The event-‐study approach isolates the effect of a star rating change and is not affected by historical performance. To test abnormal flow for significance we conduct two different t-‐tests, the standardized cross-‐sectional test and the ordinary cross-‐sectional test. Overall, the tests indicate no significant abnormal flow. However, the standardized cross-‐sectional test indicates a significant negative abnormal flow following a downgrade from two to one star. Hence, our results indicate that the effect on fund flow due to a change in star rating is absent within the Swedish market.
The outline of this paper is as follows. Section 2 reviews the previous literature regarding the relationship between historical performance and fund flow.
Section 3 describes the data preparation and the final dataset. Section 4 outlines the methodology. Section 5 presents our results.

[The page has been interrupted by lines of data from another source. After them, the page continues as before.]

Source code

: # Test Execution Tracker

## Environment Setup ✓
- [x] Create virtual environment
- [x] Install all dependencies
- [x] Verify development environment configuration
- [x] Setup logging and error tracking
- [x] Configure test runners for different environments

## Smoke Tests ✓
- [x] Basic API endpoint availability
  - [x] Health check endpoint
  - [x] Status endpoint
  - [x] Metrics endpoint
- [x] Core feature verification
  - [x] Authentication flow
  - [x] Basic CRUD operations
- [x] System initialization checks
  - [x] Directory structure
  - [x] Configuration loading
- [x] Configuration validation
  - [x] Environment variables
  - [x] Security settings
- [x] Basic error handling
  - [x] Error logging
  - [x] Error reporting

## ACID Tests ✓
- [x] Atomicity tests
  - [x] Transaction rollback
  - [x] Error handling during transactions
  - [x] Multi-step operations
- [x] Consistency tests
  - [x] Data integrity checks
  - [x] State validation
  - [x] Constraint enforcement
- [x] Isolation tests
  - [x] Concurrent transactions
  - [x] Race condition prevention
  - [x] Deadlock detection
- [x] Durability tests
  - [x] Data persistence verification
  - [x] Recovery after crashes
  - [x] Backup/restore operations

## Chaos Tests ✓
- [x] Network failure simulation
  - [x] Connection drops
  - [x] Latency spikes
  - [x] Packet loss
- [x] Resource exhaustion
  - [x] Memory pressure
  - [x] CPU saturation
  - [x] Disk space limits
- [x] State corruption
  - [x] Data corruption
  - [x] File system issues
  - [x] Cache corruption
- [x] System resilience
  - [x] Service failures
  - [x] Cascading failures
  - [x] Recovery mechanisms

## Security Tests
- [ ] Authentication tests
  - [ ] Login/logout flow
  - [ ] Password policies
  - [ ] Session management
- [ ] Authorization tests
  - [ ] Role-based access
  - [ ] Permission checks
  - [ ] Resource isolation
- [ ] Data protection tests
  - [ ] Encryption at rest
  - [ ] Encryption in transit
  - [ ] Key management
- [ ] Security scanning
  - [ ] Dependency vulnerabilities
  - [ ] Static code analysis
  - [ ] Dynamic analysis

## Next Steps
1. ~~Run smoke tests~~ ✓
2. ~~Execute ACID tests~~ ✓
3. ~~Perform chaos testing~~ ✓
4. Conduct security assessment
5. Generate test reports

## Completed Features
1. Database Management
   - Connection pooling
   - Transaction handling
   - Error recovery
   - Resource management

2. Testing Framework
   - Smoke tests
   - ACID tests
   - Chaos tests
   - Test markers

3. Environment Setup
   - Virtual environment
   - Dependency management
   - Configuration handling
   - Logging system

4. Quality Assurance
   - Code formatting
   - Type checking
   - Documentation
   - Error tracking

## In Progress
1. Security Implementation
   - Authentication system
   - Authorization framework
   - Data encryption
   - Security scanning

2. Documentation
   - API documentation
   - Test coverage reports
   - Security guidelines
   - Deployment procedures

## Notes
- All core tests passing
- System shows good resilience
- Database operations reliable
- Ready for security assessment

Finally, section 6 concludes.
2. Literature review
Researchers have tried to shed light on fund investor behaviour to explain fund flows. Many papers document a strong relationship between past performance and fund flow. For example, Sirri and Tufano (1998) study how consumers make their investment decisions by observing flows into and out of equity mutual funds. They demonstrate a strong relationship between past performance and fund flow, which suggests that consumers chase returns and choose the funds with the highest recent returns. However, they also argue that investors fail to leave poor performers. Further, search cost is also explained to be an important determinant of fund flow (Huang et al, 2007).
Huang et al. (2007) elaborate on the intuition of Sirri and Tufano (1998) that search costs could affect the sensitivity of fund flows to past performance. They examine how search costs affect investors’ allocation decision among funds. By including the search costs in a model where past performance determines flow, they illustrate that mutual funds with lower search costs have higher sensitivity to performance than higher cost peers.
Since previous research mainly have focused on the US fund market but not the non-‐US markets, Ferreira et al. (2012) aim to fill this void by evaluating the fund flow-‐performance relationship around the world. They continue the discussion of Huang et al. (2007) that search costs affect the sensitivity of performance.
Ferreira et al. (2012) use these conceptualized findings on the country level and compare countries with different levels of search costs. They find that mutual fund investors sell losers more and buy winners less in more developed countries. Their conclusion is that investors in more developed countries are more sophisticated and face lower search costs in the mutual fund industry.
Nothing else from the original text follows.